In the records that follow, find the line with "date: 2015-09-06 20:51:22"; from there, retype every line exactly through the line with "1- Ağıl Kapasite Uygulaması", which also belongs to the answer.

━━━ TASK DATA ━━━

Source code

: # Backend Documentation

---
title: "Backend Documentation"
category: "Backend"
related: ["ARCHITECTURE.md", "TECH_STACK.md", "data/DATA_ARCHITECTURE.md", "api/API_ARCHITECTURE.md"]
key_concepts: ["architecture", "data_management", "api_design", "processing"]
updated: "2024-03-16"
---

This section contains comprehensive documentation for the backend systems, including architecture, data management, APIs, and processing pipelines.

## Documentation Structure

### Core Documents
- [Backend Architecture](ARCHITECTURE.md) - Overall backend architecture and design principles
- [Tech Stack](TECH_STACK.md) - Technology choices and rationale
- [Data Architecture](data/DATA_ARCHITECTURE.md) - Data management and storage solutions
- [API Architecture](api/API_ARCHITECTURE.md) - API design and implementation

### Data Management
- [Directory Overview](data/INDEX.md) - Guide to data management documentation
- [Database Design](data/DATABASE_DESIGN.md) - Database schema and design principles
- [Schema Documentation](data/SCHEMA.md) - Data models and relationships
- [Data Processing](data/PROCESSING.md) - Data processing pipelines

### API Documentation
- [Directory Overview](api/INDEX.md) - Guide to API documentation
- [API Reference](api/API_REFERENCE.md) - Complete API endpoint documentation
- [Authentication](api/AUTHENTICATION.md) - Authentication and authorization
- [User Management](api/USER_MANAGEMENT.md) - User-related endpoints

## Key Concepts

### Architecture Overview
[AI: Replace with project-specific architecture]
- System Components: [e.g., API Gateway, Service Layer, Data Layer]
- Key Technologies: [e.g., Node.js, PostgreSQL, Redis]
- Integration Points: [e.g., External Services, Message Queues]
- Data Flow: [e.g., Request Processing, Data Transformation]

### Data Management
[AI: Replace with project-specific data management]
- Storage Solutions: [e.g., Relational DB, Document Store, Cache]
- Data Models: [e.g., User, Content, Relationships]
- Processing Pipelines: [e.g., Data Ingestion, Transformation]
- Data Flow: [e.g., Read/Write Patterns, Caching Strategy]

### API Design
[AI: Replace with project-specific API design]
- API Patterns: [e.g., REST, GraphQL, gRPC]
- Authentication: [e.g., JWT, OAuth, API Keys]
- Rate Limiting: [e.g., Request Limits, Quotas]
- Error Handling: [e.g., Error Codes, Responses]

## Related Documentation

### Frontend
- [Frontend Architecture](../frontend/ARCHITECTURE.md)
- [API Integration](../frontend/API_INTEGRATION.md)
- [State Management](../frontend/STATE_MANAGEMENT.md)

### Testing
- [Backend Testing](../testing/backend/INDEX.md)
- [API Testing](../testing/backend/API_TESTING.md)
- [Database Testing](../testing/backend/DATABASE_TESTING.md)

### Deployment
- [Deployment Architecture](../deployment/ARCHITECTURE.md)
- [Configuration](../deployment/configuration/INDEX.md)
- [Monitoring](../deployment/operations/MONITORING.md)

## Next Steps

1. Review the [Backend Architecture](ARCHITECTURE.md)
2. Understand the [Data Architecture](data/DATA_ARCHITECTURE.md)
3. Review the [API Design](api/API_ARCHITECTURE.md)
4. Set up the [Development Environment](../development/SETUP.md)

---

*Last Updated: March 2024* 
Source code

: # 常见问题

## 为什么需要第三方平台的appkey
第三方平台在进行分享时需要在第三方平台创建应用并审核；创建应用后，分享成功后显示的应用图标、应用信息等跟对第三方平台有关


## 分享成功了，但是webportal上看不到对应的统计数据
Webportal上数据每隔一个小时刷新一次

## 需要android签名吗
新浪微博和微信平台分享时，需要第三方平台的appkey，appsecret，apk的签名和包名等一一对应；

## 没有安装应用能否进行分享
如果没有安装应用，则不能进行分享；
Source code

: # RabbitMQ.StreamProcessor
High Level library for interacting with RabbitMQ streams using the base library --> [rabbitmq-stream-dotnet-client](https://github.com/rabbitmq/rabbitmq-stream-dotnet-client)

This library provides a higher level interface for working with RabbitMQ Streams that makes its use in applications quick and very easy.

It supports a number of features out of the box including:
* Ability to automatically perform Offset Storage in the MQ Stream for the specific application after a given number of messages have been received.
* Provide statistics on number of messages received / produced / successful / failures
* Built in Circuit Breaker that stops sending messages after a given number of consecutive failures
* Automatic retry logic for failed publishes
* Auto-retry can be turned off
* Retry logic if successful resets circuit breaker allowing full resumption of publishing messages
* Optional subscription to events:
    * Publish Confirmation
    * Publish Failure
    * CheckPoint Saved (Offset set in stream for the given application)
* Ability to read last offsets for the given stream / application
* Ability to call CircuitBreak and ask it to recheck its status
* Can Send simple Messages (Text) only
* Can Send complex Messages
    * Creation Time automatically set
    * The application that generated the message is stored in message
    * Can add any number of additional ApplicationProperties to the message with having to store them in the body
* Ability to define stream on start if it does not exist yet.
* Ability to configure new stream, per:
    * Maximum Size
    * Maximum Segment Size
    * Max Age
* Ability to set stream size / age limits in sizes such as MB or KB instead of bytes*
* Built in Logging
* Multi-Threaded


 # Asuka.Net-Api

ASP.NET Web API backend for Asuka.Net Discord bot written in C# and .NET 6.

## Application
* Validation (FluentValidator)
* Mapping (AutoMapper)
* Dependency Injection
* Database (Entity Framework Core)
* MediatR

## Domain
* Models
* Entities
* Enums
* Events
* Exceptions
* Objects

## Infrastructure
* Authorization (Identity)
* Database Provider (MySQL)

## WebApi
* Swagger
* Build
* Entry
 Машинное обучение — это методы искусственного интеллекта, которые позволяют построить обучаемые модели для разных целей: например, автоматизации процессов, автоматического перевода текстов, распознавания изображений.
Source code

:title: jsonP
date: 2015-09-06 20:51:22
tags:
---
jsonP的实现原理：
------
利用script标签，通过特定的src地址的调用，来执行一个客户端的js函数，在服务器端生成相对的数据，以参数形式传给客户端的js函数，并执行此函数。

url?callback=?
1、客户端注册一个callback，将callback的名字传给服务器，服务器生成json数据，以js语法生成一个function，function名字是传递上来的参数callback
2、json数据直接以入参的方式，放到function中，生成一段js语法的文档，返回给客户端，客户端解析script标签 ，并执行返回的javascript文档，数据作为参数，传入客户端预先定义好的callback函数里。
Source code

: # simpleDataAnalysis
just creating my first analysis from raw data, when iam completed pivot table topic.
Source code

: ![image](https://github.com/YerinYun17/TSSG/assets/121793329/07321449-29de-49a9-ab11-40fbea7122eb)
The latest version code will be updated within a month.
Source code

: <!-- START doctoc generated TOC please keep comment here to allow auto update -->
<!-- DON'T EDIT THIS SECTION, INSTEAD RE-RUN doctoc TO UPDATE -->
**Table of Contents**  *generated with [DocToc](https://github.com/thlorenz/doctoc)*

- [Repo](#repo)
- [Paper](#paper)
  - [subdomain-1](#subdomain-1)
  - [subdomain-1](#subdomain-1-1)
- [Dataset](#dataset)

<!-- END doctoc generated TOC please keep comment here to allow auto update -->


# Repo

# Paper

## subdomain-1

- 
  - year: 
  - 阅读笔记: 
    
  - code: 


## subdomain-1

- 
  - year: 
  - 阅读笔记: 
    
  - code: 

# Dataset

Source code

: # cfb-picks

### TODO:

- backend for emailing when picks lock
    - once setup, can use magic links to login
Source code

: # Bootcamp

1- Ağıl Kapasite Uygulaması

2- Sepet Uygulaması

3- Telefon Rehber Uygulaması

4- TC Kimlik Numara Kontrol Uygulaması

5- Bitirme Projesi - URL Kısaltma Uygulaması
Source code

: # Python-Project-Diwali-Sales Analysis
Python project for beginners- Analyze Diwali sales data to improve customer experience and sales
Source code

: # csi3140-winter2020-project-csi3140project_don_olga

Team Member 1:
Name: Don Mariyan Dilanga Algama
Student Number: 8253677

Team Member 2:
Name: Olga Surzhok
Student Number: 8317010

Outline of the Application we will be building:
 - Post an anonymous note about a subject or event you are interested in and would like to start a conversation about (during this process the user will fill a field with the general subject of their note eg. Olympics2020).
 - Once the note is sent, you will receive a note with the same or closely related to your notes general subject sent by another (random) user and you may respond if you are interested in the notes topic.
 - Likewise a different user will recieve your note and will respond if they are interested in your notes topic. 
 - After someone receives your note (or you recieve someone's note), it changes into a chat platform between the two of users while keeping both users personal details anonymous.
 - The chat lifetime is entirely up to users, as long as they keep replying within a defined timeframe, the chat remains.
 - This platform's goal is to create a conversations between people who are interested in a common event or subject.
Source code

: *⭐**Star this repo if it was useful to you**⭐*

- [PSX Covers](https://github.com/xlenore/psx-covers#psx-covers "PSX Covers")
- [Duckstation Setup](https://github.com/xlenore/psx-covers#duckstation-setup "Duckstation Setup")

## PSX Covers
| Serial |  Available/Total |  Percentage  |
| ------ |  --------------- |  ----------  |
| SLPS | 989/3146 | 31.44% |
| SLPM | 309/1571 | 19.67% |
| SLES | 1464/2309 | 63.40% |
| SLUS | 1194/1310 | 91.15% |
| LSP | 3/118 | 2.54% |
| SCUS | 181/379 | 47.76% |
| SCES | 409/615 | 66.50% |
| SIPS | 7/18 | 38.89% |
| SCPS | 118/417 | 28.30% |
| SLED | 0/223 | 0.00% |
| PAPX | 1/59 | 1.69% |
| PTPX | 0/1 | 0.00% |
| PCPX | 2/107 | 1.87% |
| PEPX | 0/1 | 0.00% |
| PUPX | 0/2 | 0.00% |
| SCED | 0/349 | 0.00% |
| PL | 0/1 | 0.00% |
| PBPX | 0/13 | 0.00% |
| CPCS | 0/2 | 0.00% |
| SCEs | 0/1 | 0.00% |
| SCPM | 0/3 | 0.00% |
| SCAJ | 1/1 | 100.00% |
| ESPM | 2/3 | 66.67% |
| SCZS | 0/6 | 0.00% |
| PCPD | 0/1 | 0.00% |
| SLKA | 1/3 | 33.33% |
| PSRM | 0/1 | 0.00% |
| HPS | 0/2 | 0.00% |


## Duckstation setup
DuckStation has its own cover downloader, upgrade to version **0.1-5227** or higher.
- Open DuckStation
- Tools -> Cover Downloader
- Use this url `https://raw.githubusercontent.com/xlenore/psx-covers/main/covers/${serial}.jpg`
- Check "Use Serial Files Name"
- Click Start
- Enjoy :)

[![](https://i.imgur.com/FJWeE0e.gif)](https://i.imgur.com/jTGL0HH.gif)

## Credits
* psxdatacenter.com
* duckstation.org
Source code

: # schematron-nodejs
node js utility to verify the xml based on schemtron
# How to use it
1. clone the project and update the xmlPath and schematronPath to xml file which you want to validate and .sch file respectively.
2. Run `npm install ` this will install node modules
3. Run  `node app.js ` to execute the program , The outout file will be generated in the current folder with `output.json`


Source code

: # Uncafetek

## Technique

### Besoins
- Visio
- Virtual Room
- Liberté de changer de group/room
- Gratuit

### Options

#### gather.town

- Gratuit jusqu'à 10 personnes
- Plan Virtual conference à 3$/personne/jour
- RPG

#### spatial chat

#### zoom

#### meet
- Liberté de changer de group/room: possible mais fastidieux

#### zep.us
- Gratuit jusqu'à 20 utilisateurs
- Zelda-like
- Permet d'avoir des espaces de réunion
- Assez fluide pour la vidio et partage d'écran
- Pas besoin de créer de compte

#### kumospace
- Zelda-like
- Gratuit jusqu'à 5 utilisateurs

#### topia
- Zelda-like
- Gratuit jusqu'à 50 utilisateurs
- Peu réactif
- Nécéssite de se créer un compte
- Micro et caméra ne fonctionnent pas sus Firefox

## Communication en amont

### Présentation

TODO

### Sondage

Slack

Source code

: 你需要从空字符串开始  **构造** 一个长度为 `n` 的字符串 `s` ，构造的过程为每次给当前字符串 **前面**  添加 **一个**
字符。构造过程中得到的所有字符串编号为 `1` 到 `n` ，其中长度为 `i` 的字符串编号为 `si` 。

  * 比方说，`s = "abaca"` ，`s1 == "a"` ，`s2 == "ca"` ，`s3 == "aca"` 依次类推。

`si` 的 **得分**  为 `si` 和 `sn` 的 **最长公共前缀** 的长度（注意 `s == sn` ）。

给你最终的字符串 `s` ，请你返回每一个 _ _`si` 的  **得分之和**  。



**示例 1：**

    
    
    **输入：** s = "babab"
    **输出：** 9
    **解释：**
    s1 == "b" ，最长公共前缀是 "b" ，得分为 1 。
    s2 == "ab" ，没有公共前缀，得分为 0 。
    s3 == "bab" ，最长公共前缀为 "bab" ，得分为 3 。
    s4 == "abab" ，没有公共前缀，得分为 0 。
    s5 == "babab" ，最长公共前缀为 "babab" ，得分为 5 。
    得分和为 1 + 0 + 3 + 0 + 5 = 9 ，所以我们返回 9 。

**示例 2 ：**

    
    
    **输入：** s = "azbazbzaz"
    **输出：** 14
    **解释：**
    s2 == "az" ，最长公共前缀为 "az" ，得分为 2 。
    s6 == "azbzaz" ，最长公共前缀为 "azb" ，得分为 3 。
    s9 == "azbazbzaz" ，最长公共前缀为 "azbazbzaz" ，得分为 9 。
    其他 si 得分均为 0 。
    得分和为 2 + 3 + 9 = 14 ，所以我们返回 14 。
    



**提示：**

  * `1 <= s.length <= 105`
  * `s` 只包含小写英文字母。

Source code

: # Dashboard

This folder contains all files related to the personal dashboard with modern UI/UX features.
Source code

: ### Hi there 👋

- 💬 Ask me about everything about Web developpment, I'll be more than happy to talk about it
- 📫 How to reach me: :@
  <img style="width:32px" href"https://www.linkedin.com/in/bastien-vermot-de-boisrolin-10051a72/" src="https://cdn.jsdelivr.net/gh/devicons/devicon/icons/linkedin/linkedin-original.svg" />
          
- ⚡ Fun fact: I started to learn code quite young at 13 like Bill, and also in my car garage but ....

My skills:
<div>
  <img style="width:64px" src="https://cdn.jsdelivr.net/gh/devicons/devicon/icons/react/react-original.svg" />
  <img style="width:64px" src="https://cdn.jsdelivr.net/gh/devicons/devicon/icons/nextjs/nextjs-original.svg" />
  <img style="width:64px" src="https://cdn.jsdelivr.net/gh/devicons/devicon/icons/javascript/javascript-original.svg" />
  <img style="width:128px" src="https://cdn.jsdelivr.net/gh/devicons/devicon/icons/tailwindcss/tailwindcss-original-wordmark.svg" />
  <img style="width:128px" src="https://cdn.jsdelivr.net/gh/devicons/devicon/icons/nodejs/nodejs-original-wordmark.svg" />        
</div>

━━━

## RESULT:
date: 2015-09-06 20:51:22
tags:
---
jsonP的实现原理：
------
利用script标签，通过特定的src地址的调用，来执行一个客户端的js函数，在服务器端生成相对的数据，以参数形式传给客户端的js函数，并执行此函数。

url?callback=?
1、客户端注册一个callback，将callback的名字传给服务器，服务器生成json数据，以js语法生成一个function，function名字是传递上来的参数callback
2、json数据直接以入参的方式，放到function中，生成一段js语法的文档，返回给客户端，客户端解析script标签 ，并执行返回的javascript文档，数据作为参数，传入客户端预先定义好的callback函数里。
Source code

: # simpleDataAnalysis
just creating my first analysis from raw data, when iam completed pivot table topic.
Source code

: ![image](https://github.com/YerinYun17/TSSG/assets/121793329/07321449-29de-49a9-ab11-40fbea7122eb)
The latest version code will be updated within a month.
Source code

: <!-- START doctoc generated TOC please keep comment here to allow auto update -->
<!-- DON'T EDIT THIS SECTION, INSTEAD RE-RUN doctoc TO UPDATE -->
**Table of Contents**  *generated with [DocToc](https://github.com/thlorenz/doctoc)*

- [Repo](#repo)
- [Paper](#paper)
  - [subdomain-1](#subdomain-1)
  - [subdomain-1](#subdomain-1-1)
- [Dataset](#dataset)

<!-- END doctoc generated TOC please keep comment here to allow auto update -->


# Repo

# Paper

## subdomain-1

- 
  - year: 
  - 阅读笔记: 
    
  - code: 


## subdomain-1

- 
  - year: 
  - 阅读笔记: 
    
  - code: 

# Dataset

Source code

: # cfb-picks

### TODO:

- backend for emailing when picks lock
    - once setup, can use magic links to login
Source code

: # Bootcamp

1- Ağıl Kapasite Uygulaması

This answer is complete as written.